Mafalda prefiere pensar su familia como una cooperativa, pero me suena un tantito idealizado, aunque ese modelo tiene buena prensa. Y ya hace rato que abandoné la moral del 68 francés, tan en boga en la generación de nuestros padres y aún en las de nuestros amigos. Al grado que, si pudiera definirme, quién sabe hubiera sido votante del Sarkozy que despotricaba contra los efectos indeseados de la moral del 68; eso cuando Sarkozy aún tenía prestigio, claro está, y Putin no le había dado la tunda que lo dejó grogui en una conferencia de prensa.
De mis hijos quisiera la libertad que les hagan superficiales las rebeldías.
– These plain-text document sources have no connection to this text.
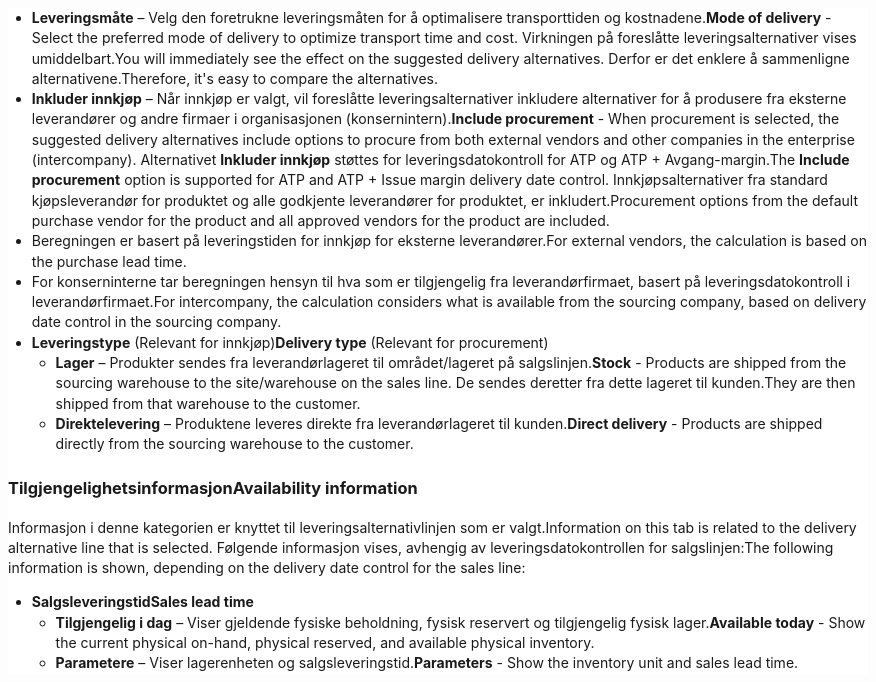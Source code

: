 -   <span data-ttu-id="a37c8-171">**Leveringsmåte** – Velg den foretrukne leveringsmåten for å optimalisere transporttiden og kostnadene.</span><span class="sxs-lookup"><span data-stu-id="a37c8-171">**Mode of delivery** - Select the preferred mode of delivery to optimize transport time and cost.</span></span> <span data-ttu-id="a37c8-172">Virkningen på foreslåtte leveringsalternativer vises umiddelbart.</span><span class="sxs-lookup"><span data-stu-id="a37c8-172">You will immediately see the effect on the suggested delivery alternatives.</span></span> <span data-ttu-id="a37c8-173">Derfor er det enklere å sammenligne alternativene.</span><span class="sxs-lookup"><span data-stu-id="a37c8-173">Therefore, it's easy to compare the alternatives.</span></span>
-   <span data-ttu-id="a37c8-174">**Inkluder innkjøp** – Når innkjøp er valgt, vil foreslåtte leveringsalternativer inkludere alternativer for å produsere fra eksterne leverandører og andre firmaer i organisasjonen (konsernintern).</span><span class="sxs-lookup"><span data-stu-id="a37c8-174">**Include procurement** - When procurement is selected, the suggested delivery alternatives include options to procure from both external vendors and other companies in the enterprise (intercompany).</span></span> <span data-ttu-id="a37c8-175">Alternativet **Inkluder innkjøp** støttes for leveringsdatokontroll for ATP og ATP + Avgang-margin.</span><span class="sxs-lookup"><span data-stu-id="a37c8-175">The **Include procurement** option is supported for ATP and ATP + Issue margin delivery date control.</span></span> <span data-ttu-id="a37c8-176">Innkjøpsalternativer fra standard kjøpsleverandør for produktet og alle godkjente leverandører for produktet, er inkludert.</span><span class="sxs-lookup"><span data-stu-id="a37c8-176">Procurement options from the default purchase vendor for the product and all approved vendors for the product are included.</span></span>
-   <span data-ttu-id="a37c8-177">Beregningen er basert på leveringstiden for innkjøp for eksterne leverandører.</span><span class="sxs-lookup"><span data-stu-id="a37c8-177">For external vendors, the calculation is based on the purchase lead time.</span></span>
-   <span data-ttu-id="a37c8-178">For konserninterne tar beregningen hensyn til hva som er tilgjengelig fra leverandørfirmaet, basert på leveringsdatokontroll i leverandørfirmaet.</span><span class="sxs-lookup"><span data-stu-id="a37c8-178">For intercompany, the calculation considers what is available from the sourcing company, based on delivery date control in the sourcing company.</span></span>
-   <span data-ttu-id="a37c8-179">**Leveringstype** (Relevant for innkjøp)</span><span class="sxs-lookup"><span data-stu-id="a37c8-179">**Delivery type** (Relevant for procurement)</span></span>
    -   <span data-ttu-id="a37c8-180">**Lager** – Produkter sendes fra leverandørlageret til området/lageret på salgslinjen.</span><span class="sxs-lookup"><span data-stu-id="a37c8-180">**Stock** - Products are shipped from the sourcing warehouse to the site/warehouse on the sales line.</span></span> <span data-ttu-id="a37c8-181">De sendes deretter fra dette lageret til kunden.</span><span class="sxs-lookup"><span data-stu-id="a37c8-181">They are then shipped from that warehouse to the customer.</span></span>
    -   <span data-ttu-id="a37c8-182">**Direktelevering** – Produktene leveres direkte fra leverandørlageret til kunden.</span><span class="sxs-lookup"><span data-stu-id="a37c8-182">**Direct delivery** - Products are shipped directly from the sourcing warehouse to the customer.</span></span>

### <a name="availability-information"></a><span data-ttu-id="a37c8-183">Tilgjengelighetsinformasjon</span><span class="sxs-lookup"><span data-stu-id="a37c8-183">Availability information</span></span>

<span data-ttu-id="a37c8-184">Informasjon i denne kategorien er knyttet til leveringsalternativlinjen som er valgt.</span><span class="sxs-lookup"><span data-stu-id="a37c8-184">Information on this tab is related to the delivery alternative line that is selected.</span></span> <span data-ttu-id="a37c8-185">Følgende informasjon vises, avhengig av leveringsdatokontrollen for salgslinjen:</span><span class="sxs-lookup"><span data-stu-id="a37c8-185">The following information is shown, depending on the delivery date control for the sales line:</span></span>

-   <span data-ttu-id="a37c8-186">**Salgsleveringstid**</span><span class="sxs-lookup"><span data-stu-id="a37c8-186">**Sales lead time**</span></span>
    -   <span data-ttu-id="a37c8-187">**Tilgjengelig i dag** – Viser gjeldende fysiske beholdning, fysisk reservert og tilgjengelig fysisk lager.</span><span class="sxs-lookup"><span data-stu-id="a37c8-187">**Available today** - Show the current physical on-hand, physical reserved, and available physical inventory.</span></span>
    -   <span data-ttu-id="a37c8-188">**Parametere** – Viser lagerenheten og salgsleveringstid.</span><span class="sxs-lookup"><span data-stu-id="a37c8-188">**Parameters** - Show the inventory unit and sales lead time.</span></span>
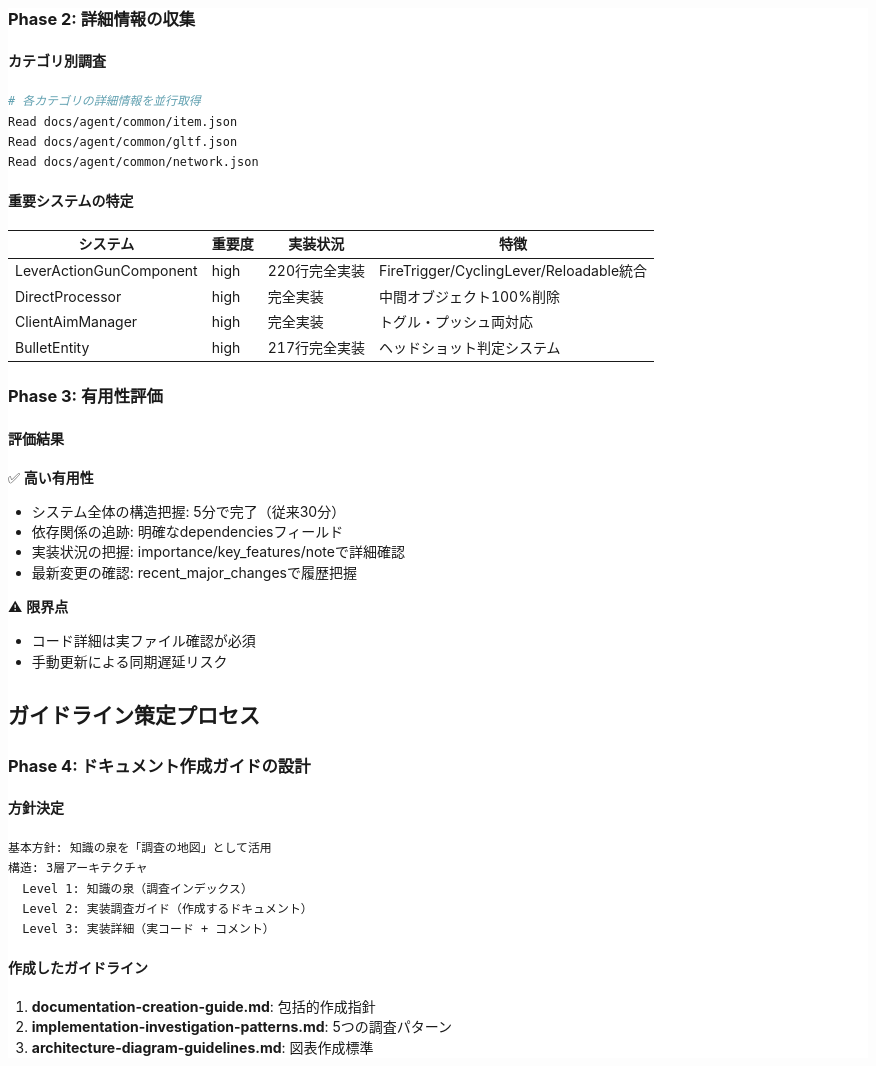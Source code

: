 ### Phase 2: 詳細情報の収集

#### カテゴリ別調査
```bash
# 各カテゴリの詳細情報を並行取得
Read docs/agent/common/item.json
Read docs/agent/common/gltf.json  
Read docs/agent/common/network.json
```

#### 重要システムの特定
| システム | 重要度 | 実装状況 | 特徴 |
|---------|--------|---------|------|
| LeverActionGunComponent | high | 220行完全実装 | FireTrigger/CyclingLever/Reloadable統合 |
| DirectProcessor | high | 完全実装 | 中間オブジェクト100%削除 |
| ClientAimManager | high | 完全実装 | トグル・プッシュ両対応 |
| BulletEntity | high | 217行完全実装 | ヘッドショット判定システム |

### Phase 3: 有用性評価

#### 評価結果
✅ **高い有用性**
- システム全体の構造把握: 5分で完了（従来30分）
- 依存関係の追跡: 明確なdependenciesフィールド
- 実装状況の把握: importance/key_features/noteで詳細確認
- 最新変更の確認: recent_major_changesで履歴把握

⚠️ **限界点**  
- コード詳細は実ファイル確認が必須
- 手動更新による同期遅延リスク

## ガイドライン策定プロセス

### Phase 4: ドキュメント作成ガイドの設計

#### 方針決定
```
基本方針: 知識の泉を「調査の地図」として活用
構造: 3層アーキテクチャ
  Level 1: 知識の泉（調査インデックス）
  Level 2: 実装調査ガイド（作成するドキュメント）  
  Level 3: 実装詳細（実コード + コメント）
```

#### 作成したガイドライン
1. **documentation-creation-guide.md**: 包括的作成指針
2. **implementation-investigation-patterns.md**: 5つの調査パターン
3. **architecture-diagram-guidelines.md**: 図表作成標準
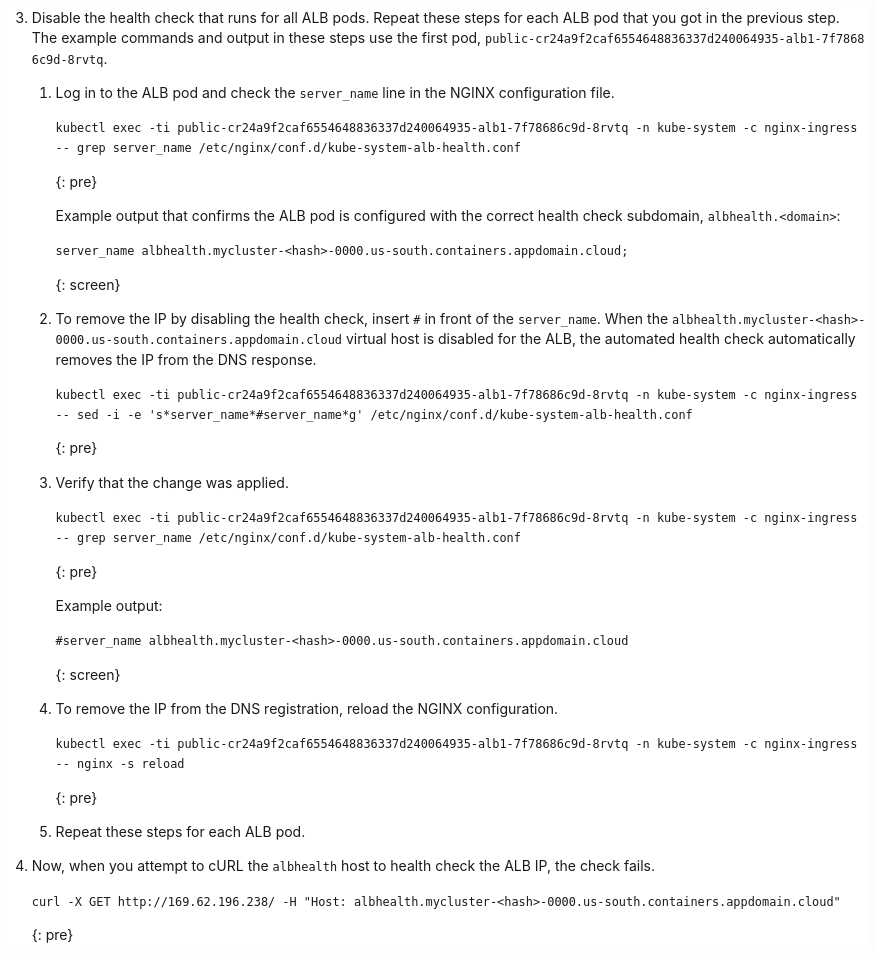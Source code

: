 3. Disable the health check that runs for all ALB pods. Repeat these steps for each ALB pod that you got in the previous step. The example commands and output in these steps use the first pod, `public-cr24a9f2caf6554648836337d240064935-alb1-7f78686c9d-8rvtq`.
    1. Log in to the ALB pod and check the `server_name` line in the NGINX configuration file.
        ```
        kubectl exec -ti public-cr24a9f2caf6554648836337d240064935-alb1-7f78686c9d-8rvtq -n kube-system -c nginx-ingress -- grep server_name /etc/nginx/conf.d/kube-system-alb-health.conf
        ```
        {: pre}

        Example output that confirms the ALB pod is configured with the correct health check subdomain, `albhealth.<domain>`:
        ```
        server_name albhealth.mycluster-<hash>-0000.us-south.containers.appdomain.cloud;
        ```
        {: screen}

    2. To remove the IP by disabling the health check, insert `#` in front of the `server_name`. When the `albhealth.mycluster-<hash>-0000.us-south.containers.appdomain.cloud` virtual host is disabled for the ALB, the automated health check automatically removes the IP from the DNS response.
        ```
        kubectl exec -ti public-cr24a9f2caf6554648836337d240064935-alb1-7f78686c9d-8rvtq -n kube-system -c nginx-ingress -- sed -i -e 's*server_name*#server_name*g' /etc/nginx/conf.d/kube-system-alb-health.conf
        ```
        {: pre}

    3. Verify that the change was applied.
        ```
        kubectl exec -ti public-cr24a9f2caf6554648836337d240064935-alb1-7f78686c9d-8rvtq -n kube-system -c nginx-ingress -- grep server_name /etc/nginx/conf.d/kube-system-alb-health.conf
        ```
        {: pre}

        Example output:
        ```
        #server_name albhealth.mycluster-<hash>-0000.us-south.containers.appdomain.cloud
        ```
        {: screen}

    4. To remove the IP from the DNS registration, reload the NGINX configuration.
        ```
        kubectl exec -ti public-cr24a9f2caf6554648836337d240064935-alb1-7f78686c9d-8rvtq -n kube-system -c nginx-ingress -- nginx -s reload
        ```
        {: pre}

    5. Repeat these steps for each ALB pod.

4. Now, when you attempt to cURL the `albhealth` host to health check the ALB IP, the check fails.
    ```
    curl -X GET http://169.62.196.238/ -H "Host: albhealth.mycluster-<hash>-0000.us-south.containers.appdomain.cloud"
    ```
    {: pre}
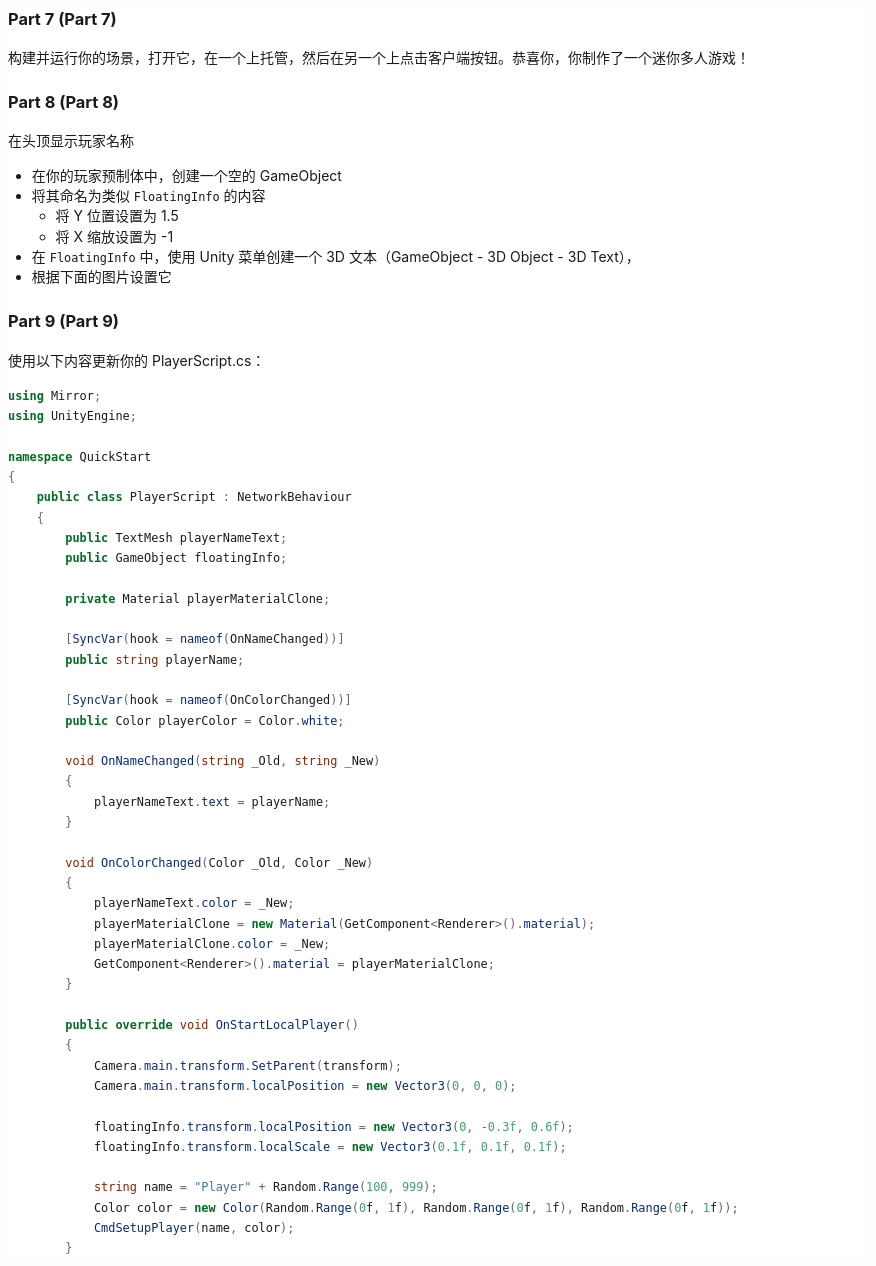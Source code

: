 ### Part 7 <a href="#part-7" id="part-7"></a> (Part 7)

构建并运行你的场景，打开它，在一个上托管，然后在另一个上点击客户端按钮。恭喜你，你制作了一个迷你多人游戏！

### Part 8 <a href="#part-8" id="part-8"></a> (Part 8)

在头顶显示玩家名称

* 在你的玩家预制体中，创建一个空的 GameObject
* 将其命名为类似 `FloatingInfo` 的内容
  * 将 Y 位置设置为 1.5
  * 将 X 缩放设置为 -1
* 在 `FloatingInfo` 中，使用 Unity 菜单创建一个 3D 文本（GameObject - 3D Object - 3D Text），
* 根据下面的图片设置它

### Part 9 <a href="#part-9" id="part-9"></a> (Part 9)

使用以下内容更新你的 PlayerScript.cs：

```csharp
using Mirror;
using UnityEngine;

namespace QuickStart
{
    public class PlayerScript : NetworkBehaviour
    {
        public TextMesh playerNameText;
        public GameObject floatingInfo;

        private Material playerMaterialClone;

        [SyncVar(hook = nameof(OnNameChanged))]
        public string playerName;

        [SyncVar(hook = nameof(OnColorChanged))]
        public Color playerColor = Color.white;

        void OnNameChanged(string _Old, string _New)
        {
            playerNameText.text = playerName;
        }

        void OnColorChanged(Color _Old, Color _New)
        {
            playerNameText.color = _New;
            playerMaterialClone = new Material(GetComponent<Renderer>().material);
            playerMaterialClone.color = _New;
            GetComponent<Renderer>().material = playerMaterialClone;
        }

        public override void OnStartLocalPlayer()
        {
            Camera.main.transform.SetParent(transform);
            Camera.main.transform.localPosition = new Vector3(0, 0, 0);
            
            floatingInfo.transform.localPosition = new Vector3(0, -0.3f, 0.6f);
            floatingInfo.transform.localScale = new Vector3(0.1f, 0.1f, 0.1f);

            string name = "Player" + Random.Range(100, 999);
            Color color = new Color(Random.Range(0f, 1f), Random.Range(0f, 1f), Random.Range(0f, 1f));
            CmdSetupPlayer(name, color);
        }

```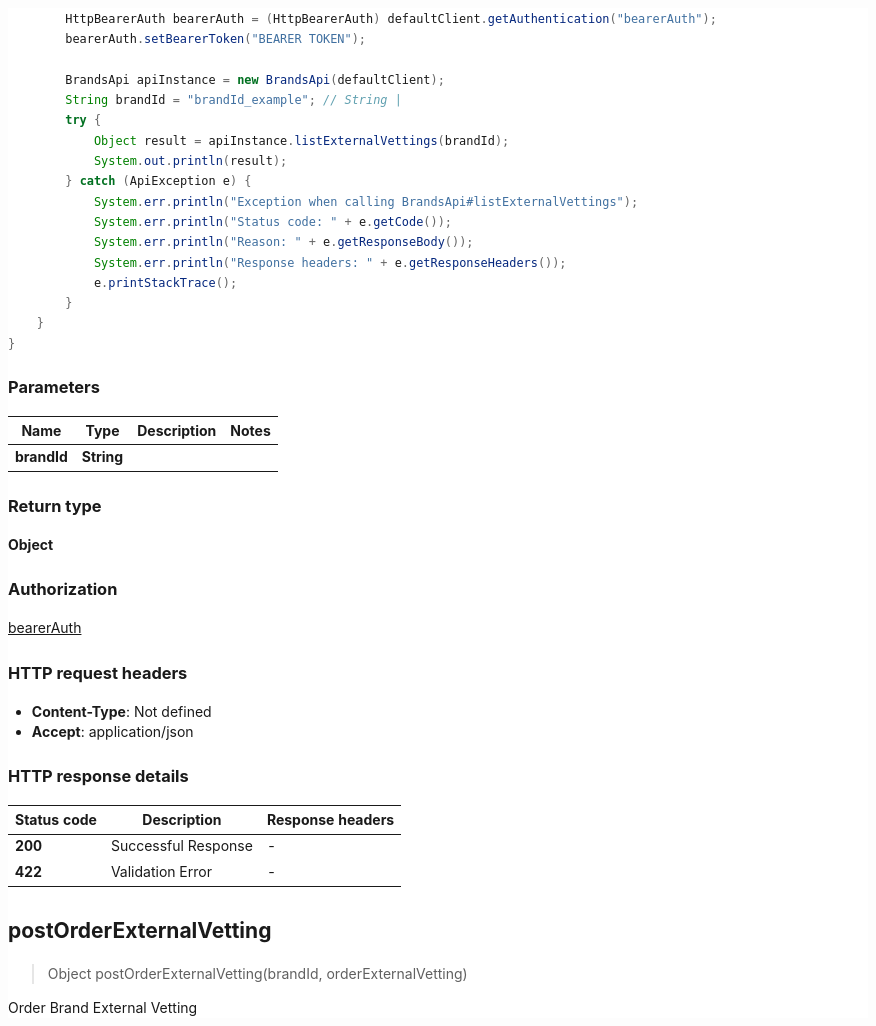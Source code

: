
```java
        HttpBearerAuth bearerAuth = (HttpBearerAuth) defaultClient.getAuthentication("bearerAuth");
        bearerAuth.setBearerToken("BEARER TOKEN");

        BrandsApi apiInstance = new BrandsApi(defaultClient);
        String brandId = "brandId_example"; // String | 
        try {
            Object result = apiInstance.listExternalVettings(brandId);
            System.out.println(result);
        } catch (ApiException e) {
            System.err.println("Exception when calling BrandsApi#listExternalVettings");
            System.err.println("Status code: " + e.getCode());
            System.err.println("Reason: " + e.getResponseBody());
            System.err.println("Response headers: " + e.getResponseHeaders());
            e.printStackTrace();
        }
    }
}
```

### Parameters


Name | Type | Description  | Notes
------------- | ------------- | ------------- | -------------
 **brandId** | **String**|  |

### Return type

**Object**

### Authorization

[bearerAuth](../README.md#bearerAuth)

### HTTP request headers

- **Content-Type**: Not defined
- **Accept**: application/json

### HTTP response details
| Status code | Description | Response headers |
|-------------|-------------|------------------|
| **200** | Successful Response |  -  |
| **422** | Validation Error |  -  |


## postOrderExternalVetting

> Object postOrderExternalVetting(brandId, orderExternalVetting)

Order Brand External Vetting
Que supieran que “prohibido prohibir” es una utopía que es mejor tomar con un grano de sal y una sonrisa, porque uno hará bien si en el camino se prohíbe ciertas cosas, sobre todo a sí mismo.
En esta Navidad pensaré en mi familia quizá como ese experimento de la copresidencia de Barrientos y Ovando (aunque el mío no es castrense y es heterosexual), cuando ninguno en el par ostentaba honores ni mandos superiores al otro. Si pienso en mi casa, tal vez las instituciones del Derecho Romano vienen a mi mente. Los menores ejercen de tribunos de la plebe, a veces con toma del monte Aventino incluida; no hay esclavos, pero sí senadores como padres y suegros, entregando sus dones sin que los demás siempre sepamos cómo bien recibirlos.
Quiero pensar que en mi casa no hay sino cónsules por plazos definidos y hasta alguna dictadura efímera, pero que todos recordamos que somos mortales; que cuando se nos sube la arrogancia cualquiera ha de reventarnos el ego, y que esa prerrogativa se ejerce, sin embargo, con ternura.
Dicen que nuestros más cercanos son los regalos personales que nos hace Dios, al que no le falta el humor suficiente para adjudicarnos a veces una fichita en vez de un buen pariente o compadre. En mi caso, él me ha llamado alguna vez a rendir exámenes, pero también se ha portado como el buen padre (y madre) que es, prodigándome familia y amigos, idos al más allá y presentes, en todos quienes anduve hoy concentrado, pero no con la cabeza sino con el corazón.